Han le habló al guardaespaldas que tenía a su lado y este lo guio por un lateral de la discoteca hasta que llegó a una puerta en la que se leía «Administración».
La abrieron y se encontraron con el sonido de unas risas.
—Menos mal que no hiciste nada en ese momento.
¡El Jefe te habría matado sin dudarlo!
—¡Sí, Tao Long no es paciente!
Pero ¿dónde está?
Oí que fue a preparar algo.
—Volverá pronto…
Todos los hombres de la sala —unos diez— se giraron de repente hacia la puerta al oírla abrirse.
Vieron entrar a un hombre vestido completamente de negro y todos se pusieron de pie, furiosos.
¿¡Quién era ese hombre que creía que podía entrar así como así en cualquier sala!?
¿¡No había visto el letrero de la puerta!?
Han miró a su alrededor con ojos aburridos.
Así que esta era la sala de reuniones de Tao Long.
No era un mal lugar, en absoluto.
Tenía unos cuantos sofás rojos dispuestos alrededor de tres mesas redondas en el centro.
Las mesas estaban repletas de bebidas y comida.
También había algunas chicas sentadas en las sillas, atendiendo a los hombres.
El primer hombre que vio a Han se acercó a él de repente.

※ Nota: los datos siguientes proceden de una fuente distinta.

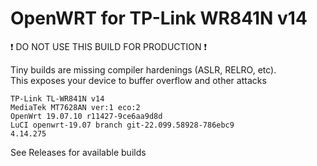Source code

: # OpenWRT for TP-Link WR841N v14

❗ DO NOT USE THIS BUILD FOR PRODUCTION ❗

Tiny builds are missing compiler hardenings (ASLR, RELRO, etc).  \
This exposes your device to buffer overflow and other attacks

```
TP-Link TL-WR841N v14
MediaTek MT7628AN ver:1 eco:2
OpenWrt 19.07.10 r11427-9ce6aa9d8d
LuCI openwrt-19.07 branch git-22.099.58928-786ebc9
4.14.275
```
See Releases for available builds

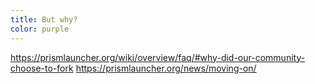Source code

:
 ```yaml
---
title: But why?
color: purple
---
```


https://prismlauncher.org/wiki/overview/faq/#why-did-our-community-choose-to-fork
https://prismlauncher.org/news/moving-on/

No era un hombre corpulento, pero tenía una cicatriz que le recorría el puente de la nariz.
Eso demostraba que había estado en muchas peleas peligrosas.

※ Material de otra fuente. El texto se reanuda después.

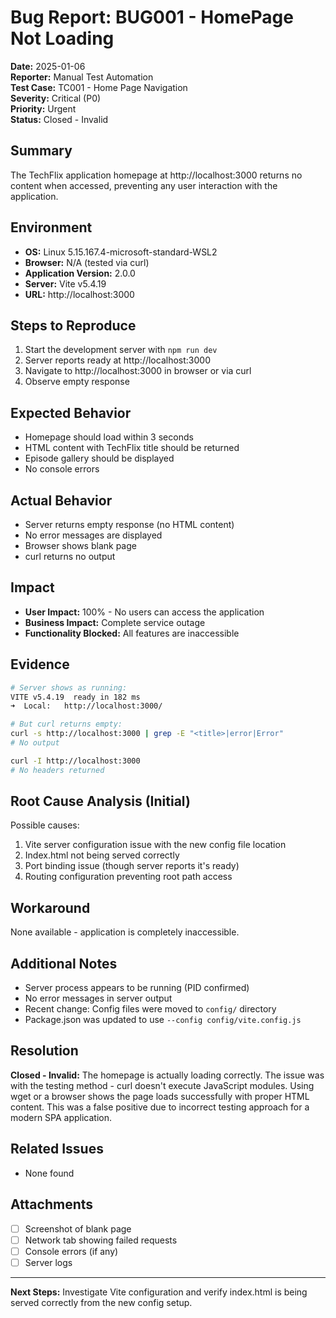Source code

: # Bug Report: BUG001 - HomePage Not Loading

**Date:** 2025-01-06  
**Reporter:** Manual Test Automation  
**Test Case:** TC001 - Home Page Navigation  
**Severity:** Critical (P0)  
**Priority:** Urgent  
**Status:** Closed - Invalid  

## Summary
The TechFlix application homepage at http://localhost:3000 returns no content when accessed, preventing any user interaction with the application.

## Environment
- **OS:** Linux 5.15.167.4-microsoft-standard-WSL2  
- **Browser:** N/A (tested via curl)  
- **Application Version:** 2.0.0  
- **Server:** Vite v5.4.19  
- **URL:** http://localhost:3000  

## Steps to Reproduce
1. Start the development server with `npm run dev`
2. Server reports ready at http://localhost:3000
3. Navigate to http://localhost:3000 in browser or via curl
4. Observe empty response

## Expected Behavior
- Homepage should load within 3 seconds
- HTML content with TechFlix title should be returned
- Episode gallery should be displayed
- No console errors

## Actual Behavior
- Server returns empty response (no HTML content)
- No error messages are displayed
- Browser shows blank page
- curl returns no output

## Impact
- **User Impact:** 100% - No users can access the application
- **Business Impact:** Complete service outage
- **Functionality Blocked:** All features are inaccessible

## Evidence
```bash
# Server shows as running:
VITE v5.4.19  ready in 182 ms
➜  Local:   http://localhost:3000/

# But curl returns empty:
curl -s http://localhost:3000 | grep -E "<title>|error|Error"
# No output

curl -I http://localhost:3000
# No headers returned
```

## Root Cause Analysis (Initial)
Possible causes:
1. Vite server configuration issue with the new config file location
2. Index.html not being served correctly
3. Port binding issue (though server reports it's ready)
4. Routing configuration preventing root path access

## Workaround
None available - application is completely inaccessible.

## Additional Notes
- Server process appears to be running (PID confirmed)
- No error messages in server output
- Recent change: Config files were moved to `config/` directory
- Package.json was updated to use `--config config/vite.config.js`

## Resolution
**Closed - Invalid:** The homepage is actually loading correctly. The issue was with the testing method - curl doesn't execute JavaScript modules. Using wget or a browser shows the page loads successfully with proper HTML content. This was a false positive due to incorrect testing approach for a modern SPA application.

## Related Issues
- None found

## Attachments
- [ ] Screenshot of blank page
- [ ] Network tab showing failed requests
- [ ] Console errors (if any)
- [ ] Server logs

---
**Next Steps:** Investigate Vite configuration and verify index.html is being served correctly from the new config setup.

Y el hecho de que siguiera allí demostraba que había sobrevivido a todas ellas.
—¿Quién eres y qué quieres?
Han miró hacia atrás y vio que los guardaespaldas de antes no habían entrado con él.
Así que no se les permitía entrar porque no formaban parte de la administración.
Tao Long dirigía esto con mano de hierro, ¿eh?
—¡He dicho que quién eres!
—Cállate.
Estás gritando demasiado.
¿Dónde está tu jefe?
Los ojos del hombre se abrieron de par en par.
¿Acababa de decirle que se callara?
¡Parecía que iba a tener que darle una lección a ese tipo!
De repente, todos los hombres de la sala empezaron a avanzar mientras preparaban sus armas o sus puños, pero Han se quedó en el mismo sitio con la misma expresión de aburrimiento en el rostro.
Las mujeres que estaban sentadas empezaron a salir rápidamente de la sala para evitar la pelea.
Han sabía que no podía pelear allí.
Si tan solo les daba un empujón a esos hombres, probablemente morirían.
Empezó a caminar hacia delante y la conmoción del hombre que tenía enfrente no fue pequeña cuando Han lo derribó al suelo con una fácil embestida de hombro.
Han se dirigió a uno de los asientos y se dejó caer en él.
Todos los hombres estaban demasiado sorprendidos como para moverse.
Solo pudieron observar, conmocionados, cómo Han pasaba junto a todos ellos y tomaba asiento.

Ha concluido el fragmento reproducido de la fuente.